DATA RECORDS

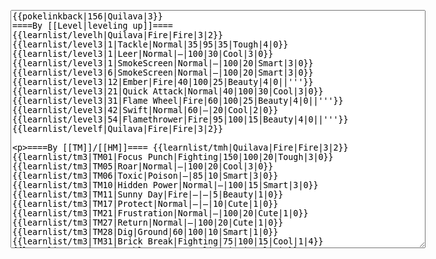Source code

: </p><textarea readonly="" accesskey="," id="wpTextbox1" cols="80" rows="25" style="" class="mw-editfont-monospace" lang="en" dir="ltr" name="wpTextbox1">{{pokelinkback|156|Quilava|3}}
====By [[Level|leveling up]]====
{{learnlist/levelh|Quilava|Fire|Fire|3|2}}
{{learnlist/level3|1|Tackle|Normal|35|95|35|Tough|4|0}}
{{learnlist/level3|1|Leer|Normal|—|100|30|Cool|3|0}}
{{learnlist/level3|1|SmokeScreen|Normal|—|100|20|Smart|3|0}}
{{learnlist/level3|6|SmokeScreen|Normal|—|100|20|Smart|3|0}}
{{learnlist/level3|12|Ember|Fire|40|100|25|Beauty|4|0||'''}}
{{learnlist/level3|21|Quick Attack|Normal|40|100|30|Cool|3|0}}
{{learnlist/level3|31|Flame Wheel|Fire|60|100|25|Beauty|4|0||'''}}
{{learnlist/level3|42|Swift|Normal|60|—|20|Cool|2|0}}
{{learnlist/level3|54|Flamethrower|Fire|95|100|15|Beauty|4|0||'''}}
{{learnlist/levelf|Quilava|Fire|Fire|3|2}}

====By [[TM]]/[[HM]]====
{{learnlist/tmh|Quilava|Fire|Fire|3|2}}
{{learnlist/tm3|TM01|Focus Punch|Fighting|150|100|20|Tough|3|0}}
{{learnlist/tm3|TM05|Roar|Normal|—|100|20|Cool|3|0}}
{{learnlist/tm3|TM06|Toxic|Poison|—|85|10|Smart|3|0}}
{{learnlist/tm3|TM10|Hidden Power|Normal|—|100|15|Smart|3|0}}
{{learnlist/tm3|TM11|Sunny Day|Fire|—|—|5|Beauty|1|0}}
{{learnlist/tm3|TM17|Protect|Normal|—|—|10|Cute|1|0}}
{{learnlist/tm3|TM21|Frustration|Normal|—|100|20|Cute|1|0}}
{{learnlist/tm3|TM27|Return|Normal|—|100|20|Cute|1|0}}
{{learnlist/tm3|TM28|Dig|Ground|60|100|10|Smart|1|0}}
{{learnlist/tm3|TM31|Brick Break|Fighting|75|100|15|Cool|1|4}}
{{learnlist/tm3|TM32|Double Team|Normal|—|—|15|Cool|2|0}}
{{learnlist/tm3|TM35|Flamethrower|Fire|95|100|15|Beauty|4|0||'''}}
{{learnlist/tm3|TM38|Fire Blast|Fire|120|85|5|Beauty|4|0||'''}}
{{learnlist/tm3|TM40|Aerial Ace|Flying|60|—|20|Cool|2|0}}
{{learnlist/tm3|TM42|Facade|Normal|70|100|20|Cute|2|0}}
{{learnlist/tm3|TM43|Secret Power|Normal|70|100|20|Smart|1|0}}
{{learnlist/tm3|TM44|Rest|Psychic|—|—|10|Cute|2|0}}
{{learnlist/tm3|TM45|Attract|Normal|—|100|15|Cute|2|0}}
{{learnlist/tm3|TM50|Overheat|Fire|140|90|5|Beauty|6|0||'''}}
{{learnlist/tm3|HM01|Cut|Normal|50|95|30|Cool|2|1}}
{{learnlist/tm3|HM04|Strength|Normal|80|100|15|Tough|2|1}}
{{learnlist/tm3|HM06|Rock Smash|Fighting|20|100|15|Tough|1|0}}
{{learnlist/tmf|Quilava|Fire|Fire|3|2}}

====By {{pkmn|breeding}}====
{{learnlist/breedh|Quilava|Fire|Fire|3|2}}
{{learnlist/breed3|{{MSP/3|056|Mankey}}{{MSP/3|216|Teddiursa}}{{MSP/3|217|Ursaring}}{{MSP/3|263|Zigzagoon}}{{MSP/3|264|Linoone}}{{MSP/3|287|Slakoth}}&lt;br>{{MSP/3|288|Vigoroth}}{{MSP/3|289|Slaking}}{{MSP/3|300|Skitty}}|Covet|Normal|40|100|40|Cute|1|0}}
{{learnlist/breed3|{{MSP/3|335|Zangoose}}|Crush Claw|Normal|75|95|10|Cool|1|4}}
{{learnlist/breed3|{{MSP/3|054|Psyduck}}{{MSP/3|055|Golduck}}{{MSP/3|083|Farfetch'd}}{{MSP/3|161|Sentret}}{{MSP/3|162|Furret}}{{MSP/3|203|Girafarig}}&lt;br>{{MSP/3|215|Sneasel}}|Foresight|Normal|—|100|40|Smart|3|0|*}}
{{learnlist/breed3|{{MSP/3|027|Sandshrew}}{{MSP/3|028|Sandslash}}{{MSP/3|052|Meowth}}{{MSP/3|053|Persian}}{{MSP/3|054|Psyduck}}{{MSP/3|055|Golduck}}&lt;br>{{MSP/3|056|Mankey}}{{MSP/3|057|Primeape}}{{MSP/3|161|Sentret}}{{MSP/3|162|Furret}}{{MSP/3|190|Aipom}}{{MSP/3|215|Sneasel}}&lt;br>{{MSP/3|216|Teddiursa}}{{MSP/3|217|Ursaring}}{{MSP/3|264|Linoone}}{{MSP/3|288|Vigoroth}}{{MSP/3|289|Slaking}}{{MSP/3|352|Kecleon}}|Fury Swipes|Normal|18|80|15|Tough|2|1}}
{{learnlist/breed3|{{MSP/3|228|Houndour}}{{MSP/3|229|Houndoom}}{{MSP/3|261|Poochyena}}{{MSP/3|262|Mightyena}}{{MSP/3|293|Whismur}}{{MSP/3|294|Loudred}}&lt;br>{{MSP/3|295|Exploud}}{{MSP/3|309|Electrike}}{{MSP/3|310|Manectric}}|Howl|Normal|—|—|40|Cool|1|0}}
{{learnlist/breed3|{{MSP/3|019|Rattata}}{{MSP/3|020|Raticate}}{{MSP/3|025|Pikachu}}{{MSP/3|026|Raichu}}{{MSP/3|037|Vulpix}}{{MSP/3|038|Ninetales}}&lt;br>{{MSP/3|133|Eevee}}{{MSP/3|134|Vaporeon}}{{MSP/3|135|Jolteon}}{{MSP/3|136|Flareon}}{{MSP/3|196|Espeon}}{{MSP/3|197|Umbreon}}&lt;br>{{MSP/3|155|Cyndaquil}}{{MSP/3|156|Quilava}}{{MSP/3|157|Typhlosion}}{{MSP/3|161|Sentret}}{{MSP/3|162|Furret}}{{MSP/3|215|Sneasel}}&lt;br>{{MSP/3|255|Torchic}}{{MSP/3|256|Combusken}}{{MSP/3|257|Blaziken}}{{MSP/3|309|Electrike}}{{MSP/3|310|Manectric}}{{MSP/3|335|Zangoose}}&lt;br>{{MSP/3|359|Absol}}|Quick Attack|Normal|40|100|30|Cool|3|0}}
{{learnlist/breed3|{{MSP/3|288|Vigoroth}}|Reversal|Fighting|—|100|15|Cool|2|0}}
{{learnlist/breed3|{{MSP/3|034|Nidoking}}{{MSP/3|056|Mankey}}{{MSP/3|057|Primeape}}{{MSP/3|128|Tauros}}{{MSP/3|216|Teddiursa}}{{MSP/3|217|Ursaring}}&lt;br>{{MSP/3|327|Spinda}}|Thrash|Normal|90|100|20|Tough|4|4}}
{{learnlist/breedf|Quilava|Fire|Fire|3|2}}

====By [[Move Tutor|tutoring]]====
{{learnlist/tutorh|Quilava|Fire|Fire|3|2}}
{{learnlist/tutor3|Body Slam|Normal|85|100|15|Tough|1|4|||yes|yes|yes}}
{{learnlist/tutor3|Defense Curl|Normal|—|—|40|Cute|2|0|||no|yes|no}}
{{learnlist/tutor3|Double-Edge|Normal|120|100|15|Tough|6|0|||yes|yes|yes}}
{{learnlist/tutor3|Endure|Normal|—|—|10|Tough|2|0|||no|yes|no}}
{{learnlist/tutor3|Fury Cutter|Bug|10|95|20|Cool|3|0|||no|yes|no}}
{{learnlist/tutor3|Mimic|Normal|—|—|10|Cute|1|0|||yes|yes|yes}}
{{learnlist/tutor3|Mud-Slap|Ground|20|100|10|Cute|2|1|||no|yes|no}}
{{learnlist/tutor3|Rollout|Rock|30|90|20|Tough|3|0|||no|yes|no}}
{{learnlist/tutor3|Sleep Talk|Normal|—|—|10|Cute|3|0|||no|yes|no}}
{{learnlist/tutor3|Snore|Normal|40|100|15|Cute|4|0|||no|yes|no}}
{{learnlist/tutor3|Substitute|Normal|—|—|10|Smart|2|0|||yes|yes|yes}}
{{learnlist/tutor3|Swagger|Normal|—|90|15|Cute|2|0|||no|yes|yes}}
{{learnlist/tutor3|Swift|Normal|60|—|20|Cool|2|0|||no|yes|no}}
{{learnlist/tutorf|Quilava|Fire|Fire|3|2}}

====By a prior [[evolution]]====
{{Learnlist/prevoh|Quilava|Fire|Fire|3|2}}
{{Learnlist/prevo3|155|Cyndaquil|e||||Blast Burn|Fire|150|90|5|Beauty|4|4|'''|XD}}
{{Learnlist/prevof|Quilava|Fire|Fire|3|2}}

====Special moves====
{{Shadow moves|156|30|Shadow Rush|--|--|--|Sunny Day|Fire|SmokeScreen|Normal|Dig|Ground|Flame Wheel|Fire|Colo|fire|fire}}

[[it:Quilava/Mosse apprese in terza generazione]]
[[zh:火岩鼠/第三世代招式表]]
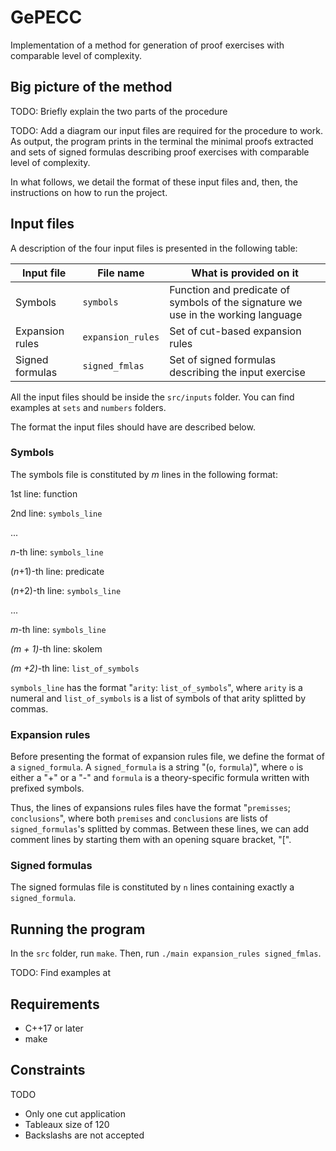 # GePECC

Implementation of a method for generation of proof exercises with comparable level of complexity.

## Big picture of the method

TODO: Briefly explain the two parts of the procedure

TODO: Add a diagram
our input files are required for the procedure to work. As output, the program prints in the terminal the minimal proofs extracted and sets of signed formulas describing proof exercises with comparable level of complexity.

In what follows, we detail the format of these input files and, then, the instructions on how to run the project.

## Input files

A description of the four input files is presented in the following table:

| Input file | File name | What is provided on it
|--|--|--|
| Symbols | `symbols` | Function and predicate of symbols of the signature we use in the working language |
| Expansion rules | `expansion_rules` | Set of cut-based expansion rules |
| Signed formulas | `signed_fmlas` | Set of signed formulas describing the input exercise |

All the input files should be inside the `src/inputs` folder. You can find examples at `sets` and `numbers` folders.

The format the input files should have are described below.


### Symbols

The symbols file is constituted by _m_ lines in the following format: 

1st line: function

2nd line: `symbols_line`

...

_n_-th line: `symbols_line`

(_n_+1)-th line: predicate

(_n_+2)-th line: `symbols_line`

...

_m_-th line: `symbols_line`

_(m + 1)_-th line: skolem

_(m +2)_-th line: `list_of_symbols`

 
`symbols_line` has the format "`arity`: `list_of_symbols`", where `arity` is a numeral and `list_of_symbols` is a list of symbols of that arity splitted by commas.

### Expansion rules

Before presenting the format of expansion rules file, we define the format of a `signed_formula`. A `signed_formula` is a string "(`o`, `formula`)", where `o` is either a "+" or a "-" and `formula` is a theory-specific formula written with prefixed symbols.

Thus, the lines of expansions rules files have the format "`premisses`; `conclusions`", where both `premises` and `conclusions` are lists of `signed_formulas`'s splitted by commas. Between these lines, we can add comment lines by starting them with an opening square bracket, "[".  

### Signed formulas

The signed formulas file is constituted by `n` lines containing exactly a `signed_formula`.

## Running the program

In the `src` folder, run `make`. Then, run `./main expansion_rules signed_fmlas`.

TODO: Find examples at

## Requirements

- C++17 or later
- make

## Constraints

TODO

- Only one cut application
- Tableaux size of 120
- Backslashs are not accepted

## 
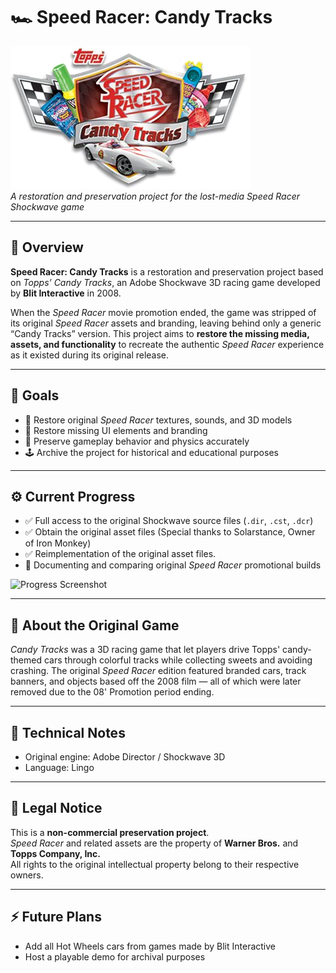 # 🏎️ Speed Racer: Candy Tracks
![Banner](assets/images/47.png)  
*A restoration and preservation project for the lost-media Speed Racer Shockwave game*

---

## 📖 Overview
**Speed Racer: Candy Tracks** is a restoration and preservation project based on *Topps’ Candy Tracks*, an Adobe Shockwave 3D racing game developed by **Blit Interactive** in 2008.

When the *Speed Racer* movie promotion ended, the game was stripped of its original *Speed Racer* assets and branding, leaving behind only a generic “Candy Tracks” version. This project aims to **restore the missing media, assets, and functionality** to recreate the authentic *Speed Racer* experience as it existed during its original release.

---

## 🎯 Goals
- 🏁 Restore original *Speed Racer* textures, sounds, and 3D models  
- 🎨 Restore missing UI elements and branding 
- 🧩 Preserve gameplay behavior and physics accurately  
- 🕹️ Archive the project for historical and educational purposes  

---

## ⚙️ Current Progress
- ✅ Full access to the original Shockwave source files (`.dir`, `.cst`, `.dcr`)  
- ✅ Obtain the original asset files (Special thanks to Solarstance, Owner of Iron Monkey)
- ✅ Reimplementation of the original asset files.
- 🧱 Documenting and comparing original *Speed Racer* promotional builds  

![Progress Screenshot](assets/images/progress_screenshot.png)

---

## 🧠 About the Original Game
*Candy Tracks* was a 3D racing game that let players drive Topps' candy-themed cars through colorful tracks while collecting sweets and avoiding crashing. The original *Speed Racer* edition featured branded cars, track banners, and objects based off the 2008 film — all of which were later removed due to the 08' Promotion period ending.

---

## 🧩 Technical Notes
- Original engine: Adobe Director / Shockwave 3D  
- Language: Lingo  

---

## 📜 Legal Notice
This is a **non-commercial preservation project**.  
*Speed Racer* and related assets are the property of **Warner Bros.** and **Topps Company, Inc.**  
All rights to the original intellectual property belong to their respective owners.

---

## ⚡ Future Plans
- Add all Hot Wheels cars from games made by Blit Interactive
- Host a playable demo for archival purposes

WORK ORDER
Please copy out each line of the data in which the word "images" occurs.

WRITTEN SOLUTION
![Banner](assets/images/47.png)  
![Progress Screenshot](assets/images/progress_screenshot.png)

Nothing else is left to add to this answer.